Re: [Mailman-Users] [Mailman-cabal] GDPR

2018-05-22 Thread Stephen J. Turnbull
Grant Taylor via Mailman-Users writes:
 > On 05/14/2018 06:33 AM, Andrew Hodgson wrote:

 > > Current advice from the GDPR people is we may have to delete the whole 
 > > thread.
 > 
 > What is their working definition of "thread"?

I would imagine that it is the subthread rooted at the first post
containing complainant's PII -- "Personally Identifying Information".

 > Why can't just the individual's message(s) be delete?  Or better 
 > redacted to not reflect them?

That is going to depend on the presence of PII in the messages.  If
*whole messages* are to be deleted, that would presumably involve
content that somehow identifies the person.  I would expect that we
don't have to delete whole bug reports on this list just because
somebody requests their PII be redacted.

What worries me more is the implications for blockchain, or more
precisely, DAG-based VCSes that use hashes for integrity check like
git: the identity of commits will change if authors and emails are
redacted, including if a commit log refers to PII of a bug reporter as
they often do.  I guess you'd need to maintain an index of pointers
from old commit ids, or at least for branches and tags (we do have the
reflog in git).

And heaven help you if you're a security conscious group like the
Linux kernel and use signed commits.  I guess the person who does the
redaction would sign the new commits, but that's pretty yucky -- that
person could do anything and nobody would know when it happened
because you have to delete the old commits and blobs that get redacted.

 > > Still under discussion, this is also complex because threads and
 > > subjects change, if we delete the whole thread there may be
 > > messages from the same author in other threads that don't have
 > > correct atribution etc.

As I understand the "right to be forgotten", it's *not* a right to
arbitrarily edit content stored by someone else, it's the right to
redact *all* PII in that content.  It's not just messages from a
person, it's headers containing their name and email address,
attribution lines for quoted material, quoted .sigs, etc etc.
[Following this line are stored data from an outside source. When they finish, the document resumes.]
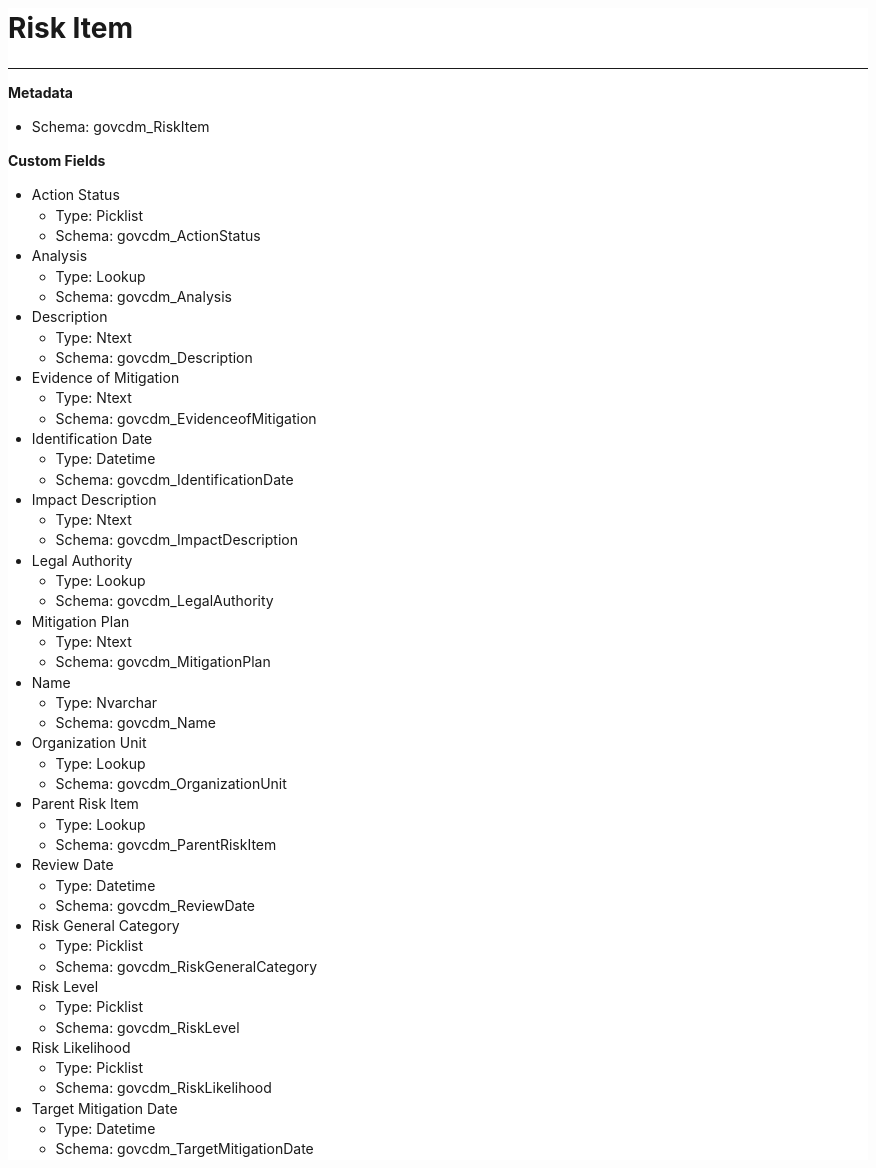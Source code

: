 # Risk Item
---

**Metadata**

- Schema: govcdm_RiskItem

**Custom Fields**

- Action Status
  - Type: Picklist
  - Schema: govcdm_ActionStatus
- Analysis
  - Type: Lookup
  - Schema: govcdm_Analysis
- Description
  - Type: Ntext
  - Schema: govcdm_Description
- Evidence of Mitigation
  - Type: Ntext
  - Schema: govcdm_EvidenceofMitigation
- Identification Date
  - Type: Datetime
  - Schema: govcdm_IdentificationDate
- Impact Description
  - Type: Ntext
  - Schema: govcdm_ImpactDescription
- Legal Authority
  - Type: Lookup
  - Schema: govcdm_LegalAuthority
- Mitigation Plan
  - Type: Ntext
  - Schema: govcdm_MitigationPlan
- Name
  - Type: Nvarchar
  - Schema: govcdm_Name
- Organization Unit
  - Type: Lookup
  - Schema: govcdm_OrganizationUnit
- Parent Risk Item
  - Type: Lookup
  - Schema: govcdm_ParentRiskItem
- Review Date
  - Type: Datetime
  - Schema: govcdm_ReviewDate
- Risk General Category
  - Type: Picklist
  - Schema: govcdm_RiskGeneralCategory
- Risk Level
  - Type: Picklist
  - Schema: govcdm_RiskLevel
- Risk Likelihood
  - Type: Picklist
  - Schema: govcdm_RiskLikelihood
- Target Mitigation Date
  - Type: Datetime
  - Schema: govcdm_TargetMitigationDate
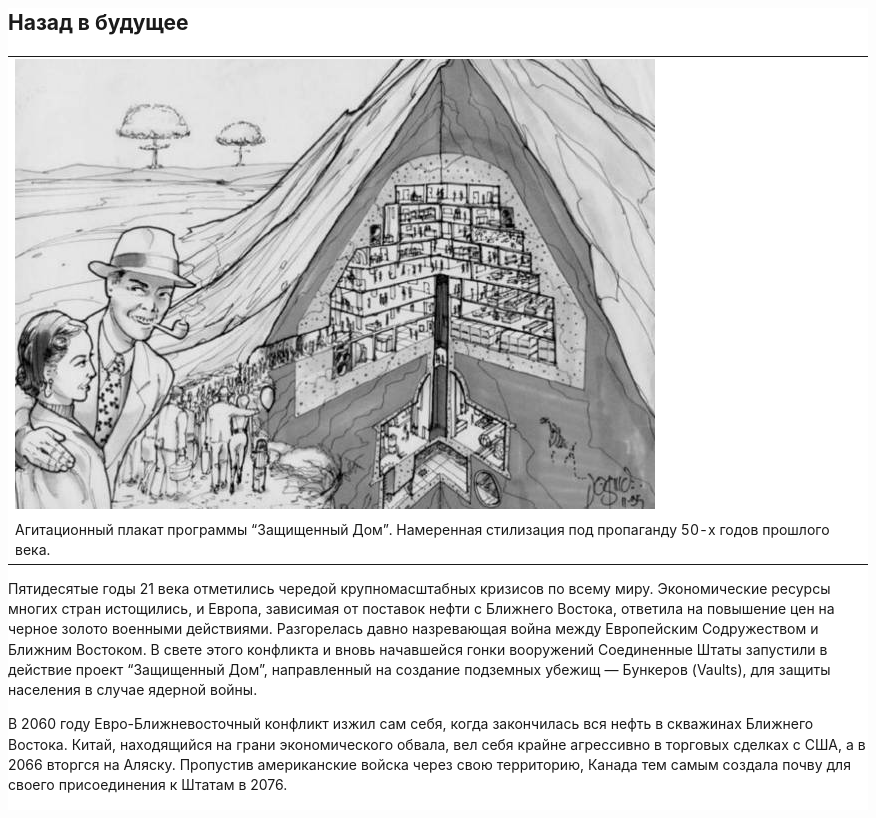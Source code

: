 ## Назад в будущее

|   |
|---|
|![](./images/vault.jpg)    |
|Агитационный плакат программы “Защищенный Дом”. Намеренная стилизация под пропаганду 50-х годов прошлого века. |

Пятидесятые годы 21 века отметились чередой крупномасштабных кризисов по всему
миру. Экономические ресурсы многих стран истощились, и Европа, зависимая от
поставок нефти с Ближнего Востока, ответила на повышение цен на черное золото
военными действиями. Разгорелась давно назревающая война между Европейским
Содружеством и Ближним Востоком. В свете этого конфликта и вновь начавшейся
гонки вооружений Соединенные Штаты запустили в действие проект “Защищенный
Дом”, направленный на создание подземных убежищ — Бункеров (Vaults), для защиты
населения в случае ядерной войны.

В 2060 году Евро-Ближневосточный конфликт изжил сам себя, когда закончилась вся
нефть в скважинах Ближнего Востока. Китай, находящийся на грани экономического
обвала, вел себя крайне агрессивно в торговых сделках с США, а в 2066 вторгся
на Аляску. Пропустив американские войска через свою территорию, Канада тем
самым создала почву для своего присоединения к Штатам в 2076.

|   |
|---|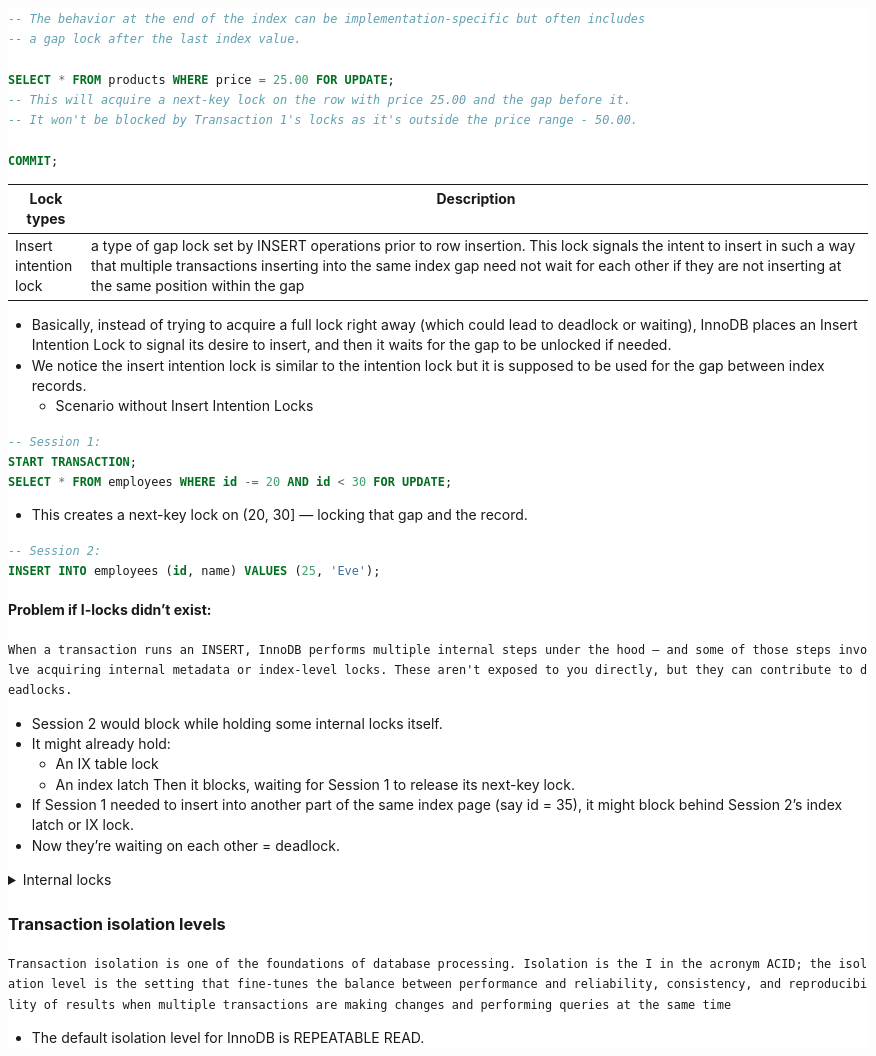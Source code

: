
 ```sql
-- The behavior at the end of the index can be implementation-specific but often includes
-- a gap lock after the last index value.

SELECT * FROM products WHERE price = 25.00 FOR UPDATE;
-- This will acquire a next-key lock on the row with price 25.00 and the gap before it.
-- It won't be blocked by Transaction 1's locks as it's outside the price range - 50.00.

COMMIT;
```

| Lock types | Description |
| --- | --- | 
| Insert intention lock | a type of gap lock set by INSERT operations prior to row insertion. This lock signals the intent to insert in such a way that multiple transactions inserting into the same index gap need not wait for each other if they are not inserting at the same position within the gap  |
 - Basically, instead of trying to acquire a full lock right away (which could lead to deadlock or waiting), InnoDB places an Insert Intention Lock to signal its desire to insert, and then it waits for the gap to be unlocked if needed.
 - We notice the insert intention lock is similar to the intention lock but it is supposed to be used for the gap between index records.
   - Scenario without Insert Intention Locks
```sql
-- Session 1:
START TRANSACTION;
SELECT * FROM employees WHERE id -= 20 AND id < 30 FOR UPDATE;
```
 - This creates a next-key lock on (20, 30] — locking that gap and the record.
```sql
-- Session 2:
INSERT INTO employees (id, name) VALUES (25, 'Eve');
```
#### Problem if I-locks didn’t exist:
`When a transaction runs an INSERT, InnoDB performs multiple internal steps under the hood — and some of those steps involve acquiring internal metadata or index-level locks. These aren't exposed to you directly, but they can contribute to deadlocks.`
- Session 2 would block while holding some internal locks itself.
- It might already hold:
  - An IX table lock
  - An index latch
Then it blocks, waiting for Session 1 to release its next-key lock.
- If Session 1 needed to insert into another part of the same index page (say id = 35), it might block behind Session 2’s index latch or IX lock.
- Now they’re waiting on each other = deadlock.

<details><summary>Internal locks</summary></details>

### Transaction isolation levels
`Transaction isolation is one of the foundations of database processing. Isolation is the I in the acronym ACID; the isolation level is the setting that fine-tunes the balance between performance and reliability, consistency, and reproducibility of results when multiple transactions are making changes and performing queries at the same time`
- The default isolation level for InnoDB is REPEATABLE READ.
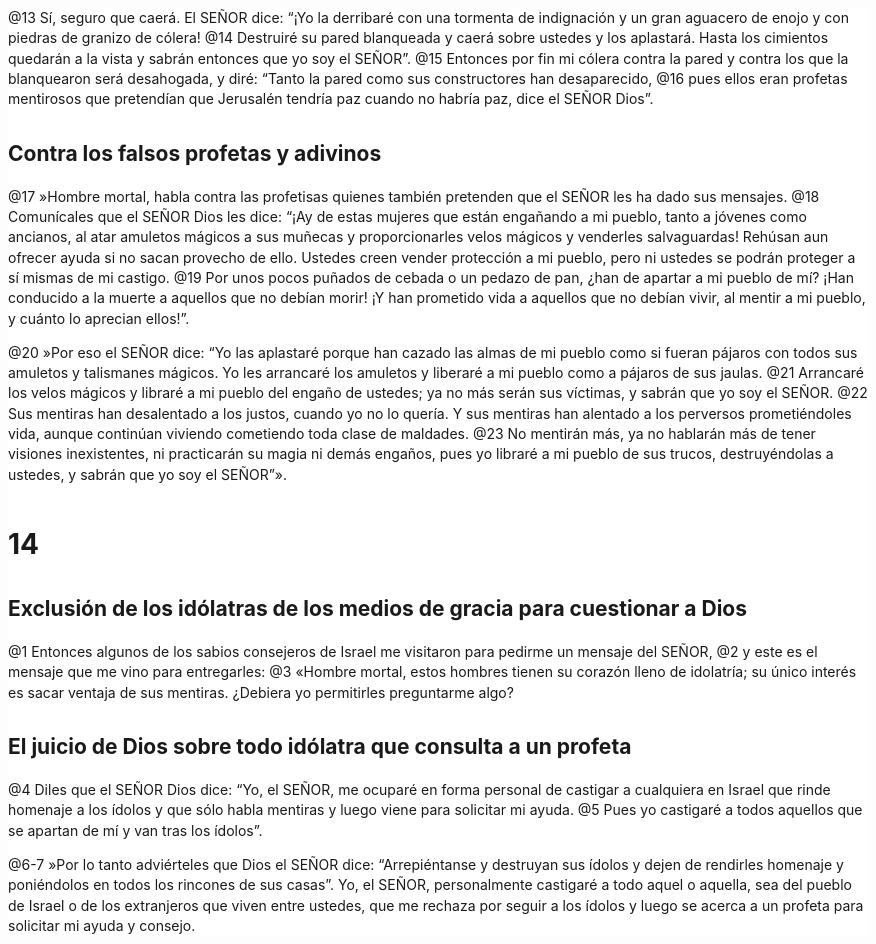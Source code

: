 @13 Sí, seguro que caerá. El SEÑOR dice: “¡Yo la derribaré con una tormenta de indignación y un gran aguacero de enojo y con piedras de granizo de cólera! 
@14 Destruiré su pared blanqueada y caerá sobre ustedes y los aplastará. Hasta los cimientos quedarán a la vista y sabrán entonces que yo soy el SEÑOR”. 
@15 Entonces por fin mi cólera contra la pared y contra los que la blanquearon será desahogada, y diré: “Tanto la pared como sus constructores han desaparecido, 
@16 pues ellos eran profetas mentirosos que pretendían que Jerusalén tendría paz cuando no habría paz, dice el SEÑOR Dios”.

## Contra los falsos profetas y adivinos
@17 »Hombre mortal, habla contra las profetisas quienes también pretenden que el SEÑOR les ha dado sus mensajes. 
@18 Comunícales que el SEÑOR Dios les dice: “¡Ay de estas mujeres que están engañando a mi pueblo, tanto a jóvenes como ancianos, al atar amuletos mágicos a sus muñecas y proporcionarles velos mágicos y venderles salvaguardas! Rehúsan aun ofrecer ayuda si no sacan provecho de ello. Ustedes creen vender protección a mi pueblo, pero ni ustedes se podrán proteger a sí mismas de mi castigo. 
@19 Por unos pocos puñados de cebada o un pedazo de pan, ¿han de apartar a mi pueblo de mí? ¡Han conducido a la muerte a aquellos que no debían morir! ¡Y han prometido vida a aquellos que no debían vivir, al mentir a mi pueblo, y cuánto lo aprecian ellos!”.

@20 »Por eso el SEÑOR dice: “Yo las aplastaré porque han cazado las almas de mi pueblo como si fueran pájaros con todos sus amuletos y talismanes mágicos. Yo les arrancaré los amuletos y liberaré a mi pueblo como a pájaros de sus jaulas. 
@21 Arrancaré los velos mágicos y libraré a mi pueblo del engaño de ustedes; ya no más serán sus víctimas, y sabrán que yo soy el SEÑOR. 
@22 Sus mentiras han desalentado a los justos, cuando yo no lo quería. Y sus mentiras han alentado a los perversos prometiéndoles vida, aunque continúan viviendo cometiendo toda clase de maldades. 
@23 No mentirán más, ya no hablarán más de tener visiones inexistentes, ni practicarán su magia ni demás engaños, pues yo libraré a mi pueblo de sus trucos, destruyéndolas a ustedes, y sabrán que yo soy el SEÑOR”». 

# 14 
## Exclusión de los idólatras de los medios de gracia para cuestionar a Dios
@1 Entonces algunos de los sabios consejeros de Israel me visitaron para pedirme un mensaje del SEÑOR, 
@2 y este es el mensaje que me vino para entregarles: @3 «Hombre mortal, estos hombres tienen su corazón lleno de idolatría; su único interés es sacar ventaja de sus mentiras. ¿Debiera yo permitirles preguntarme algo?

## El juicio de Dios sobre todo idólatra que consulta a un profeta
@4 Diles que el SEÑOR Dios dice: “Yo, el SEÑOR, me ocuparé en forma personal de castigar a cualquiera en Israel que rinde homenaje a los ídolos y que sólo habla mentiras y luego viene para solicitar mi ayuda. 
@5 Pues yo castigaré a todos aquellos que se apartan de mí y van tras los ídolos”.

@6-7 »Por lo tanto adviérteles que Dios el SEÑOR dice: “Arrepiéntanse y destruyan sus ídolos y dejen de rendirles homenaje y poniéndolos en todos los rincones de sus casas”. Yo, el SEÑOR, personalmente castigaré a todo aquel o aquella, sea del pueblo de Israel o de los extranjeros que viven entre ustedes, que me rechaza por seguir a los ídolos y luego se acerca a un profeta para solicitar mi ayuda y consejo.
 > I see six modes of access to the data:
 > 
 > 1)  List subscribers
 > 2)  List owners / administrators
 > 3)  Host system administrators
 > 4)  Administrators that are in the downstream SMTP / HTTP path and can 
 > track things.
 > 5)  Backups.
 > 6)  Ongoing Discovery.

You're missing

0)  Randos accessing public archives.

For (0), the only logging would be IP addresses in the webserver.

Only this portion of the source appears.